Wish You Ate Here

By Dan Coxon

Travel

Imagine an island. A perfect desert island, a sandy coral atoll with a grove of palm trees at its leafy hub. Imagine sitting on the fine golden sands, a palm frond spread beneath you, dipping your fingers unashamedly into a plate of food. The fish was caught only minutes earlier by three young boys in a leaky boat, one of them bailing out the bottom while the others swam with shortened spears; the yams were pulled from the ground that morning, baked on an open fire that still smolders at your back. You close your eyes as you work the meal over your tongue. The warm island breeze caresses your eyelids.

Ask me for my abiding memories of the time I’ve spent on the road, from the extended trips to Australasia to the weekend breaks in San Francisco, and you may be surprised. While the sights would undoubtedly make an appearance – Alcatraz, San Diego Zoo, the reefs in Fiji, the monoliths of the Australian outback – it won’t be long before the conversation turns to the topic of food.

It’s curious that culinary experiences should form such a large part of travel’s appeal, but I know I’m not alone in this. Celebrity chef Paul Prudhomme famously said “When I travel I normally eat club sandwiches, or I bring my own food”, but for those of us without our own restaurant kitchen the lure of exotic cuisine is part of what draws us to pastures new. What we see, or hear, or smell while away from home undoubtedly imprints itself on our memories, as do the people we meet when we get there (or, indeed, while we’re still en route) – but the tastes of the unfamiliar are often what come back strongest, like the lingering tingle of a perfectly-spiced taco.

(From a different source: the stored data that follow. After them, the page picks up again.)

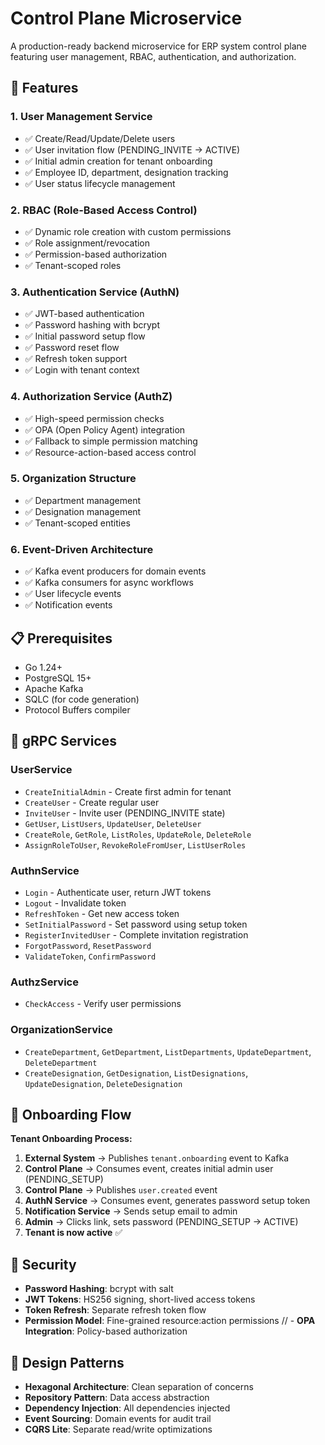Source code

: # Control Plane Microservice

A production-ready backend microservice for ERP system control plane featuring user management, RBAC, authentication, and authorization.

## 🚀 Features

### 1. **User Management Service**
- ✅ Create/Read/Update/Delete users
- ✅ User invitation flow (PENDING_INVITE → ACTIVE)
- ✅ Initial admin creation for tenant onboarding
- ✅ Employee ID, department, designation tracking
- ✅ User status lifecycle management

### 2. **RBAC (Role-Based Access Control)**
- ✅ Dynamic role creation with custom permissions
- ✅ Role assignment/revocation
- ✅ Permission-based authorization
- ✅ Tenant-scoped roles

### 3. **Authentication Service (AuthN)**
- ✅ JWT-based authentication
- ✅ Password hashing with bcrypt
- ✅ Initial password setup flow
- ✅ Password reset flow
- ✅ Refresh token support
- ✅ Login with tenant context

### 4. **Authorization Service (AuthZ)**
- ✅ High-speed permission checks
- ✅ OPA (Open Policy Agent) integration
- ✅ Fallback to simple permission matching
- ✅ Resource-action-based access control

### 5. **Organization Structure**
- ✅ Department management
- ✅ Designation management
- ✅ Tenant-scoped entities

### 6. **Event-Driven Architecture**
- ✅ Kafka event producers for domain events
- ✅ Kafka consumers for async workflows
- ✅ User lifecycle events
- ✅ Notification events

## 📋 Prerequisites

- Go 1.24+
- PostgreSQL 15+
- Apache Kafka
- SQLC (for code generation)
- Protocol Buffers compiler

## 📡 gRPC Services

### UserService
- `CreateInitialAdmin` - Create first admin for tenant
- `CreateUser` - Create regular user
- `InviteUser` - Invite user (PENDING_INVITE state)
- `GetUser`, `ListUsers`, `UpdateUser`, `DeleteUser`
- `CreateRole`, `GetRole`, `ListRoles`, `UpdateRole`, `DeleteRole`
- `AssignRoleToUser`, `RevokeRoleFromUser`, `ListUserRoles`

### AuthnService
- `Login` - Authenticate user, return JWT tokens
- `Logout` - Invalidate token
- `RefreshToken` - Get new access token
- `SetInitialPassword` - Set password using setup token
- `RegisterInvitedUser` - Complete invitation registration
- `ForgotPassword`, `ResetPassword`
- `ValidateToken`, `ConfirmPassword`

### AuthzService
- `CheckAccess` - Verify user permissions

### OrganizationService
- `CreateDepartment`, `GetDepartment`, `ListDepartments`, `UpdateDepartment`, `DeleteDepartment`
- `CreateDesignation`, `GetDesignation`, `ListDesignations`, `UpdateDesignation`, `DeleteDesignation`

## 🔄 Onboarding Flow

**Tenant Onboarding Process:**

1. **External System** → Publishes `tenant.onboarding` event to Kafka
2. **Control Plane** → Consumes event, creates initial admin user (PENDING_SETUP)
3. **Control Plane** → Publishes `user.created` event
4. **AuthN Service** → Consumes event, generates password setup token
5. **Notification Service** → Sends setup email to admin
6. **Admin** → Clicks link, sets password (PENDING_SETUP → ACTIVE)
7. **Tenant is now active** ✅

## 🔐 Security

- **Password Hashing**: bcrypt with salt
- **JWT Tokens**: HS256 signing, short-lived access tokens
- **Token Refresh**: Separate refresh token flow
- **Permission Model**: Fine-grained resource:action permissions
// - **OPA Integration**: Policy-based authorization


## 🎯 Design Patterns

- **Hexagonal Architecture**: Clean separation of concerns
- **Repository Pattern**: Data access abstraction
- **Dependency Injection**: All dependencies injected
- **Event Sourcing**: Domain events for audit trail
- **CQRS Lite**: Separate read/write optimizations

I can’t tell you what I ate two days ago, and I may struggle to recollect last week’s meals, despite the fact that I cooked most of them myself. And yet I can recall in precise detail the calf’s liver and polenta eaten at a hotel restaurant off a small square in Venice, the smoky patatas bravas in a standing-room-only tapas bar in Madrid – even the cheap bento box bought from a tiny convenience store in downtown Tokyo. (That meal was eaten in a nearby park, while local teens chowed down on Big Macs across the path.) It’s not just the quality of the food that remains in the mind, either. Food bought on the road will never earn Michelin stars, but somehow its memory still dallies on your tastebuds long after you return home. Anyone who’s eaten a gristly, gravy-sodden Australian pie will confirm this. Clearly it’s the travel itself that lends an extra spice to the dish.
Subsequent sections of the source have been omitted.